1. Define Work Goals

Efficiency is impossible if you don't know what you need to accomplish and why it matters. Ask yourself how a task serves your end goal, such as saving money, simplifying production or improving customer relations. Even small or simple tasks can have a significant impact, so focus on how each work goal advances the business or helps you deliver consistent performance. Making your work goals transparent can help you cut out time-draining tasks that have no purpose or benefits.

2. Distribute Time Wisely

Good time management is about weighing the value of accomplishing a task sooner rather than later. Divide large work goals into manageable tasks, and allocate time based on how each job influences the progress of the whole project. Even when a goal is important, you lose efficiency by dwelling on it before you have the right information or tools to complete the task. Plan realistic time frames to maintain your concentration and keep deadlines on track.

3. Budget Your Energy

Think of your mind and body as an energy meter, and performing difficult jobs when you're tired or distracted leaves you feeling drained. You can increase efficiency and avoid mistakes by scheduling complex jobs when you're most alert and leaving the simple tasks for low-productivity moments. The key is to understand your personal productivity cycle, so you can prioritize your schedule to fit your work style.

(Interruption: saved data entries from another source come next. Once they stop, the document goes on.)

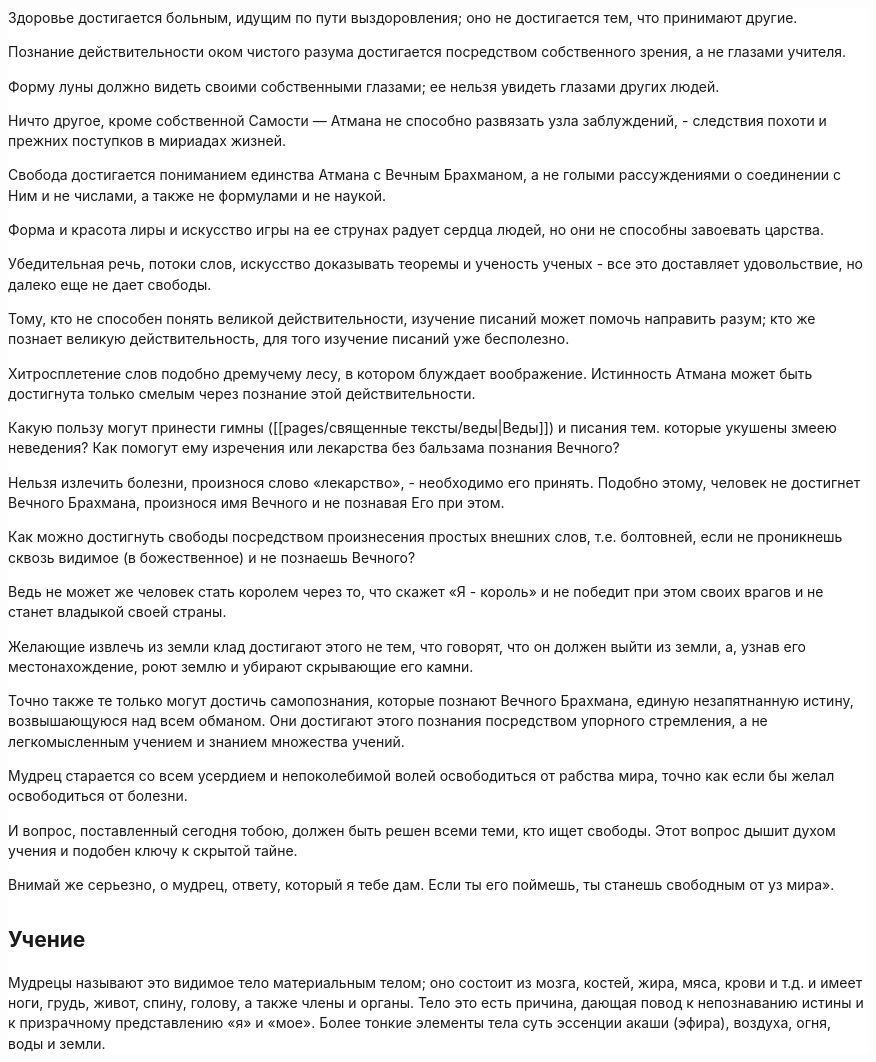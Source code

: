 Здоровье достигается больным, идущим по пути выздоровления; оно не достигается тем, что принимают другие. 

Познание действительности оком чистого разума достигается посредством собственного зрения, а не глазами учителя. 

Форму луны должно видеть своими собственными глазами; ее нельзя увидеть глазами других людей. 

Ничто другое, кроме собственной Самости — Атмана не способно развязать узла заблуждений, - следствия похоти и прежних поступков в мириадах жизней. 

Свобода достигается пониманием единства Атмана с Вечным Брахманом, а не голыми рассуждениями о соединении с Ним и не числами, а также не формулами и не наукой. 

Форма и красота лиры и искусство игры на ее струнах радует сердца людей, но они не способны завоевать царства. 

Убедительная речь, потоки слов, искусство доказывать теоремы и ученость ученых - все это доставляет удовольствие, но далеко еще не дает свободы. 

Тому, кто не способен понять великой действительности, изучение писаний может помочь направить разум; кто же познает великую действительность, для того изучение писаний уже бесполезно. 

Хитросплетение слов подобно дремучему лесу, в котором блуждает воображение. Истинность Атмана может быть достигнута только смелым через познание этой действительности. 

Какую пользу могут принести гимны ([[pages/священные тексты/веды|Веды]]) и писания тем. которые укушены змеею неведения? Как помогут ему изречения или лекарства без бальзама познания Вечного? 

Нельзя излечить болезни, произнося слово «лекарство», - необходимо его принять. Подобно этому, человек не достигнет Вечного Брахмана, произнося имя Вечного и не познавая Его при этом. 

Как можно достигнуть свободы посредством произнесения простых внешних слов, т.е. болтовней, если не проникнешь сквозь видимое (в божественное) и не познаешь Вечного? 

Ведь не может же человек стать королем через то, что скажет «Я - король» и не победит при этом своих врагов и не станет владыкой своей страны. 

Желающие извлечь из земли клад достигают этого не тем, что говорят, что он должен выйти из земли, а, узнав его местонахождение, роют землю и убирают скрывающие его камни. 

Точно также те только могут достичь самопознания, которые познают Вечного Брахмана, единую незапятнанную истину, возвышающуюся над всем обманом. Они достигают этого познания посредством упорного стремления, а не легкомысленным учением и знанием множества учений. 

Мудрец старается со всем усердием и непоколебимой волей освободиться от рабства мира, точно как если бы желал освободиться от болезни. 

И вопрос, поставленный сегодня тобою, должен быть решен всеми теми, кто ищет свободы. Этот вопрос дышит духом учения и подобен ключу к скрытой тайне. 

Внимай же серьезно, о мудрец, ответу, который я тебе дам. Если ты его поймешь, ты станешь свободным от уз мира». 

## Учение 

  
Мудрецы называют это видимое тело материальным телом; оно состоит из мозга, костей, жира, мяса, крови и т.д. и имеет ноги, грудь, живот, спину, голову, а также члены и органы. Тело это есть причина, дающая повод к непознаванию истины и к призрачному представлению «я» и «мое». Более тонкие элементы тела суть эссенции акаши (эфира), воздуха, огня, воды и земли.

4. Don't Multitask, Group Tasks

Instead of helping you get more done, multitasking splits your concentration between multiple work goals, making it harder to complete any of them. A better option is to group similar tasks into batches. If you need a mental warm-up when switching between tasks, you can save time and preserve your focus by sticking to related projects and skill sets for a predetermined block of time.

5. Think Positively

Productivity takes a plunge when you focus on how much you hate performing specific tasks. Before you start any project, clear your mind of negative feelings about your job, co-workers or personal flaws. Keep stress at bay by reminding yourself why you're the best person for the job and why your contributions are valuable.

6. Identify Procrastination Triggers

Unsurprisingly, it's hard to stay focused when you surround yourself with tempting diversions. Pay attention to habits that hinder time management, and remove those distractions or limit them to scheduled periods. Recharging every now and then helps you conserve energy throughout the day, so balance intense work periods with relaxing breaks.

Focus depends on your commitment to finishing a job, and it's completely within your power to decide how much mental energy you devote to a task. Laying out clear work goals makes it easier to manage your time and decide when a task deserves your attention.